STEP 2:PowerShellでファイル名を1秒で連番化
生成した画像をローカルフォルダにまとめたら、次は整理です。
任意の順番(スタンプの表示順)に並び替えた後、各ファイルの名前を「01」〜「40」の連番に変更する必要があります。手作業でやると地味に面倒なこの作業は、WindowsのPowerShellを使って一瞬で終わらせます。
# 1. 対象フォルダに移動
cd "指定のフォルダパス"
# 2. 連番リネーム実行(ファイル名順)
Get-ChildItem *.* | Sort-Object Name | ForEach-Object -Begin {$i=1} {
Rename-Item $_ -NewName ("{0:D2}{1}" -f $i++, $_.Extension)
}この処理が終わったら、作成した40枚の中から一番のお気に入りを選び、「文字無しバージョン」を再生成してメイン画像(main)を作成します。さらにトークルーム用のタブ画像(tab)も用意し、フォルダ内に合計42枚の画像(01〜40、main、tab)を揃えます。

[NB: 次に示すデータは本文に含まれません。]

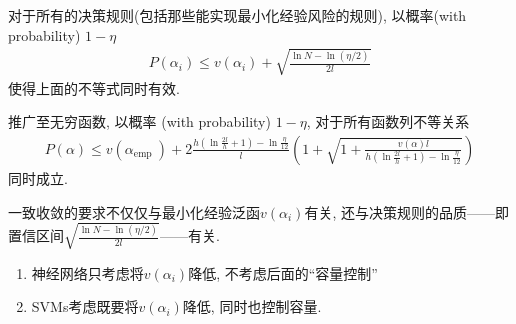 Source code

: \documentclass[compress,10pt,dvipsnames,notheorems]{beamer} %
\begin{document}
\begin{frame}
\begin{solu}
对于所有的决策规则(包括那些能实现最小化经验风险的规则), 以概率(with probability) $1-\eta$
\begin{align*}
P\left(\alpha_{i}\right) \leq v\left(\alpha_{i}\right)+\sqrt{\frac{\ln N-\ln (\eta / 2)}{2 l}}
\end{align*}
使得上面的不等式同时有效.
\end{solu}
\begin{solu}
推广至无穷函数, 以概率 (with probability) $1- \eta$, 对于所有函数列不等关系
\begin{align*}
P(\alpha) \leq v\left(\alpha_{\text {emp }}\right) + 2 \frac{h\left(\ln \frac{2 l}{h}+1\right)-\ln \frac{\eta}{12}}{l}\left(1+\sqrt{1+\frac{v(\alpha) l}{h\left(\ln \frac{2 l}{h}+1\right)-\ln \frac{\eta}{12}}}\right)
\end{align*}
同时成立.
\end{solu}
\begin{solu}
一致收敛的要求不仅仅与最小化经验泛函$v(\alpha_{i})$有关, 还与决策规则的品质——即置信区间$\sqrt{\frac{\ln N-\ln (\eta / 2)}{2 l}}$——有关.
\end{solu}
\begin{solu}
\begin{enumerate}
\item 神经网络只考虑将$v(\alpha_{i})$降低, 不考虑后面的“容量控制”
\item SVMs考虑既要将$v(\alpha_{i})$降低, 同时也控制容量.
\end{enumerate}
\end{solu}
\end{frame}
\end{document}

STEP 3:Google AI Studioで作る「ZIPイン・ZIPアウト」の魔法
ここからが今回のハイライトです。 用意した42枚の画像をLINEスタンプの規定サイズにリサイズし、さらにグリーンバックを透過処理する必要があります。これを全自動化するため、前回の仕様書をもっと簡略化しました。

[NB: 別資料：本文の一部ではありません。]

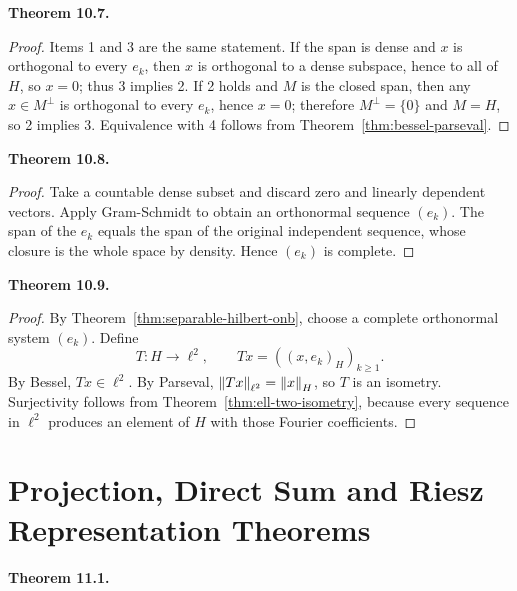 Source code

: \documentclass[11pt]{article}
\newenvironment{theoremstmt}[1]{%
  \par\medskip\noindent\textbf{Theorem #1. }\itshape
}{\par\medskip}
\begin{document}
\begin{theoremstmt}{10.7}
\thmOrthonormalCompleteEquiv
\end{theoremstmt}

\begin{proof}
Items 1 and 3 are the same statement. If the span is dense and $x$ is orthogonal to every $e_k$, then $x$ is orthogonal to a dense subspace, hence to all of $H$, so $x=0$; thus 3 implies 2. If 2 holds and $M$ is the closed span, then any $x\in M^\perp$ is orthogonal to every $e_k$, hence $x=0$; therefore $M^\perp=\{0\}$ and $M=H$, so 2 implies 3. Equivalence with 4 follows from Theorem~\ref{thm:bessel-parseval}.
\end{proof}

\begin{theoremstmt}{10.8}
\thmSeparableHilbertONB
\end{theoremstmt}

\begin{proof}
Take a countable dense subset and discard zero and linearly dependent vectors. Apply Gram-Schmidt to obtain an orthonormal sequence $(e_k)$. The span of the $e_k$ equals the span of the original independent sequence, whose closure is the whole space by density. Hence $(e_k)$ is complete.
\end{proof}

\begin{theoremstmt}{10.9}
\thmSeparableHilbertIsomorphicEllTwo
\end{theoremstmt}

\begin{proof}
By Theorem~\ref{thm:separable-hilbert-onb}, choose a complete orthonormal system $(e_k)$. Define
\[
T:H\to \ell^2,
\qquad
Tx=((x,e_k)_H)_{k\ge 1}.
\]
By Bessel, $Tx\in\ell^2$. By Parseval, $\norm{Tx}_{\ell^2}=\norm{x}_H$, so $T$ is an isometry. Surjectivity follows from Theorem~\ref{thm:ell-two-isometry}, because every sequence in $\ell^2$ produces an element of $H$ with those Fourier coefficients.
\end{proof}

\section{Projection, Direct Sum and Riesz Representation Theorems}

\begin{theoremstmt}{11.1}
\thmProjection
\end{theoremstmt}
\end{document}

アップロードしたZIPファイル(42枚の画像入り)に対して、ファイル名ごとに以下の処理を自動で分岐実行させます。
「01」~「40」の画像: 背景透過処理 → 320×320pxにリサイズ。
「main」の画像: 背景透過処理 → 240×240pxにリサイズ。
「tab」の画像: 背景透過処理 → 元画像(1254×1254px)の上部143px、下部144pxをクロップし、中央の1254×967pxを抽出 → 最終的に96×74pxへリサイズ。処理が終わると、ファイル名はそのまま維持された状態で、LINE審査にそのまま提出できる完成済みのZIPファイルとして自動ダウンロードされます。
次なる挑戦:動くスタンプと着せ替えへ
最適化を重ね、静止画スタンプ制作の基盤が完全に固まりました。
この自動化で生み出した「時間」と「ノウハウ」を応用して、「動くスタンプ(アニメーションスタンプ)」の制作にチャレンジしてみようと考えています。さらに、「LINE着せ替え」のデザインにも挑戦してみたいですね。
最後までお読みいただき、ありがとうございました。